American music journalist

Annie Zaleski is a New York Times best-selling author and music historian.

==Career==
Zaleski is a writer whose work has been seen in mainstream media outlets including The Guardian, No Depression and NPR Music and previously as a columnist at Salon as well. She is based in Cleveland, Ohio where she has won first place awards from the Ohio Society of Professional Journalists, including Best Arts Review (2017) and Best Feature Writing (2019). Her book, Taylor Swift: The Stories Behind the Songs, debuted on USA Today's Best-selling Booklist in October 2024 and made its debut on the New York Times Best Seller list in December 2024.

Zaleski was previously an editor and music writer at the Riverfront Times in St. Louis, where she also hosted a radio show on KDHX called International Pop Overthrow. She moved to Cleveland to become managing editor at Alternative Press in 2011. She's written liner notes for various artists and bands including the 2016 reissue of R.E.M.'s Out of Time as well as Game Theory's 2020 collection Across the Barrier of Sound: Postscript and the 2023 deluxe edition of Jason Mraz's We Sing. We Dance. We Steal Things.

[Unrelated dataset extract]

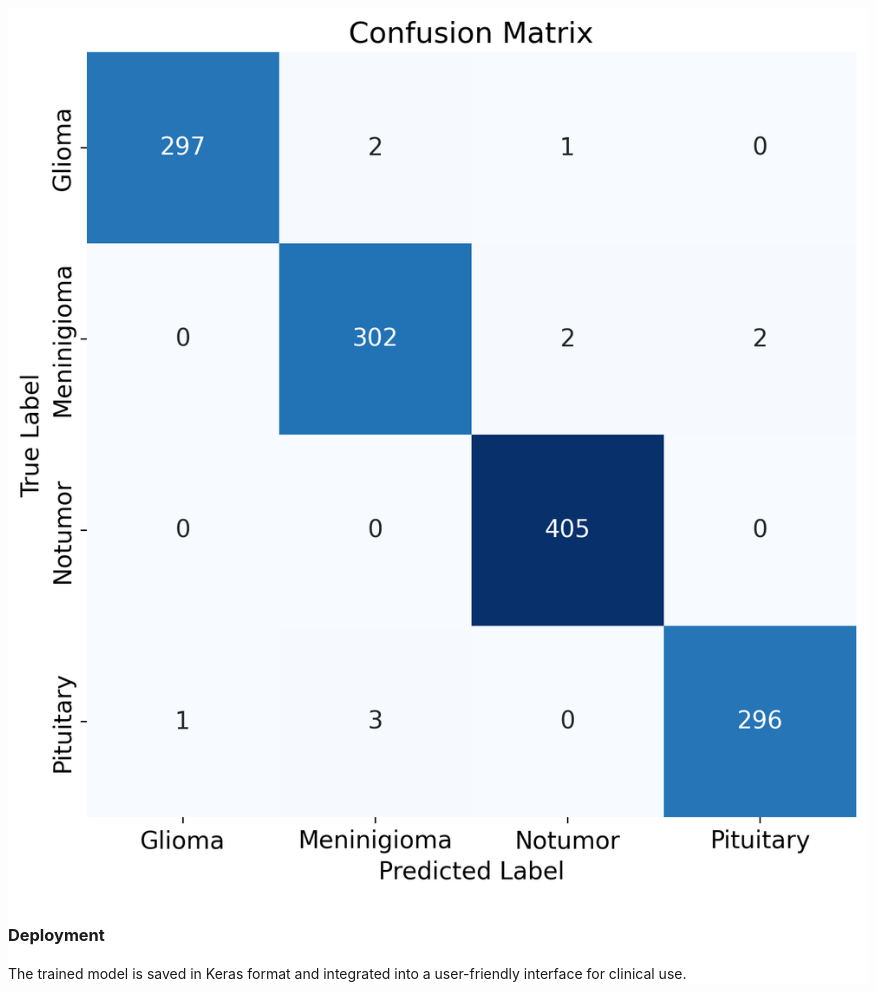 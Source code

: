 ![Confusion Matrix](confusionmatrix.png "Confusion Matrix")

### Deployment

The trained model is saved in Keras format and integrated into a user-friendly interface for clinical use.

In 2022, she was commissioned by the Rock & Roll Hall of Fame to write Duran Duran's induction essay. She's continued to write additional essays for the Rock Hall ceremonies, including George Michael's 2023 induction, Cher in 2024 and Cyndi Lauper in 2025. In addition to her work as a writer and author, Zaleski has been a frequent guest on both radio and television, including international appearances on the BBC and CBC.

She was named one of Cleveland Magazine's Most Interesting People for 2025 when the publication revealed their list in December 2024.

==Books==
Zaleski has written a number of books, including one in the 33 1/3 series about the Duran Duran album Rio which was published in May 2021.

Her additional books include:
- Lady Gaga: Applause (November 2022)
- P!nk: Raise Your Glass (July 2023)
- This is Christmas: Song by Song: The Stories Behind 100 Holiday Hits (October 2023)
- Harry Styles: A Sign of the Times (September 2024)
- Taylor Swift: The Stories Behind the Songs (September 2024)
- We Found Love, Song by Song: The Stories Behind 100 Romantic Hits (December 2024)
- I Got You Babe: A Celebration of Cher (May 2025)
- Beyoncé: The Stories Behind the Songs (September 2025)
- Queens of Disco (November 2025)
- Stevie Nicks in 50 Songs (May 2026)

She has contributed essays and other writings to Taylor Swift (Spotlight on a Legend), How Women Made Music: A Revolutionary History From NPR Music, Go All the Way: A Literary Appreciation of Power Pop, Remember the Lightning: A Guitar Pop Journal: Vol. 1, Women Who Rock, Tori Amos: Little Earthquakes, and Joan Jett & the Blackhearts 40 x 40: Bad Reputation

Her upcoming books for 2026 include a book about Dolly Parton. Other projects include the book Why the B-52s Matter for University of Texas Press.

==Personal life==
Zaleski grew up with her parents and brother near Cleveland, Ohio. She attended Rocky River High School and then Harvard University from 1998 to 2002, where she wrote for The Harvard Crimson and was a DJ on the college's radio station. She graduated from Harvard with a bachelor's degree in English. She collects records and is on the board of directors for Lake Erie Ink.

Zaleski married Matt Wardlaw, who is also a music journalist and radio personality, in July 2013.